Maturity Date: June 30, 2018

  January 1, 2017

 

For value received, Ronco Holdings, Inc., a Delaware corporation with a mailing address of 1800 Route 34 North, Building 4, Suite 404A, Wall, NJ 07719 (the “Borrower”) unconditionally promises to pay to the order of John Kleinert, an individual resident of New Jersey with a mailing address of 1800 Route 34 North, Building 4, Suite 404A, Wall, NJ 07719 (“Lender”), without set-off, the principal amount of One Million Four Hundred and Ninety Five Thousand and No/100 Dollars ($1,495,000.00), together with loan fees, closing costs, and interest pursuant to the Loan Agreement entered into between the Borrower and the Lender as of the date hereof and pursuant to which Borrower is executing this Promissory Note (the “Loan Agreement”).

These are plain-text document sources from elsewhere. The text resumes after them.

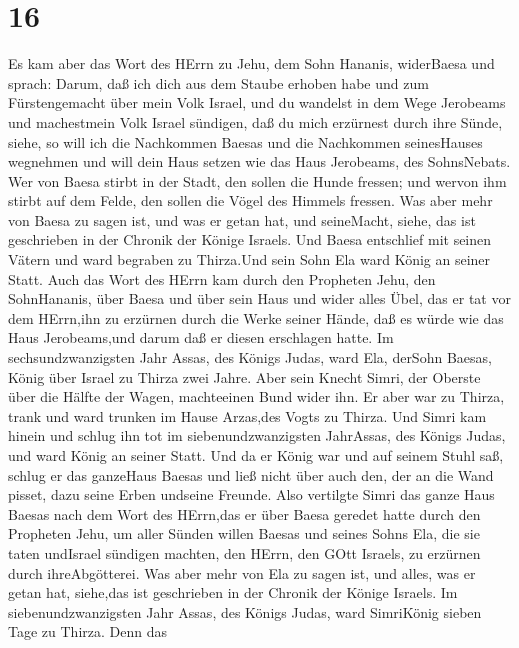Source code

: \hypertarget{section-15}{%
\section{16}\label{section-15}}

 Es kam aber das Wort des HErrn zu Jehu, dem Sohn Hananis,
widerBaesa und sprach:  Darum, daß ich dich aus dem Staube
erhoben habe und zum Fürstengemacht über mein Volk Israel, und du
wandelst in dem Wege Jerobeams und machestmein Volk Israel sündigen, daß
du mich erzürnest durch ihre Sünde,  siehe, so will ich die
Nachkommen Baesas und die Nachkommen seinesHauses wegnehmen und will
dein Haus setzen wie das Haus Jerobeams, des SohnsNebats. 
Wer von Baesa stirbt in der Stadt, den sollen die Hunde fressen; und
wervon ihm stirbt auf dem Felde, den sollen die Vögel des Himmels
fressen.  Was aber mehr von Baesa zu sagen ist, und was er
getan hat, und seineMacht, siehe, das ist geschrieben in der Chronik der
Könige Israels.  Und Baesa entschlief mit seinen Vätern und
ward begraben zu Thirza.Und sein Sohn Ela ward König an seiner Statt.
 Auch das Wort des HErrn kam durch den Propheten Jehu, den
SohnHananis, über Baesa und über sein Haus und wider alles Übel, das er
tat vor dem HErrn,ihn zu erzürnen durch die Werke seiner Hände, daß es
würde wie das Haus Jerobeams,und darum daß er diesen erschlagen hatte.
 Im sechsundzwanzigsten Jahr Assas, des Königs Judas, ward
Ela, derSohn Baesas, König über Israel zu Thirza zwei Jahre.
 Aber sein Knecht Simri, der Oberste über die Hälfte der
Wagen, machteeinen Bund wider ihn. Er aber war zu Thirza, trank und ward
trunken im Hause Arzas,des Vogts zu Thirza.  Und Simri kam
hinein und schlug ihn tot im siebenundzwanzigsten JahrAssas, des Königs
Judas, und ward König an seiner Statt.  Und da er König war
und auf seinem Stuhl saß, schlug er das ganzeHaus Baesas und ließ nicht
über auch den, der an die Wand pisset, dazu seine Erben undseine
Freunde.  Also vertilgte Simri das ganze Haus Baesas nach
dem Wort des HErrn,das er über Baesa geredet hatte durch den Propheten
Jehu,  um aller Sünden willen Baesas und seines Sohns Ela,
die sie taten undIsrael sündigen machten, den HErrn, den GOtt Israels,
zu erzürnen durch ihreAbgötterei.  Was aber mehr von Ela zu
sagen ist, und alles, was er getan hat, siehe,das ist geschrieben in der
Chronik der Könige Israels.  Im siebenundzwanzigsten Jahr
Assas, des Königs Judas, ward SimriKönig sieben Tage zu Thirza. Denn das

This Promissory Note (this “Note”) is entered into pursuant to the Loan Agreement. Terms used herein without definition shall have the meanings given in the Loan Agreement.

 

All funds due under this Note shall be due and payable in lawful money of the United States of America upon the times as set forth in the Loan Agreement, at Lender’s offices or by wire transfer to Lender not later than 12:01 p.m. Eastern Time, on the date due. Funds received after that hour shall be deemed to have been received by Lender on the next following Business Day. If any payment is scheduled to become due and payable on a day which is not a Business Day, such payment shall instead become due and payable on the immediately following Business Day and interest on the principal portion of such payment shall be payable at the then applicable rate during such extension.

 

Interest Rate

 

This Note shall bear interest on the Loan Amount (to the extent not paid or repaid at any such time) at the rate of 20.16% per annum, calculated on the basis of a 360-year day (the “Stated Rate”). Notwithstanding any other provision contained in this Note, Lender does not intend to charge and Borrower shall not be required to pay any amount of interest or other fees or charges that is in excess of the maximum permitted by applicable law (the “Maximum Rate”). Any payment in excess of such Maximum Rate shall be refunded to Borrower or credited against Total Amount Owed, at the option of Lender. Interest at the Stated Rate set forth above, unless otherwise indicated, shall be calculated on the basis of actual number of days (including the first day but excluding the last day) elapsed but computed as if each calendar year consisted of 360 days (unless the calculation would result in an interest rate greater than the Maximum Rate, in which event interest will be calculated on the basis of a year of 365 or 366 days, as the case may be).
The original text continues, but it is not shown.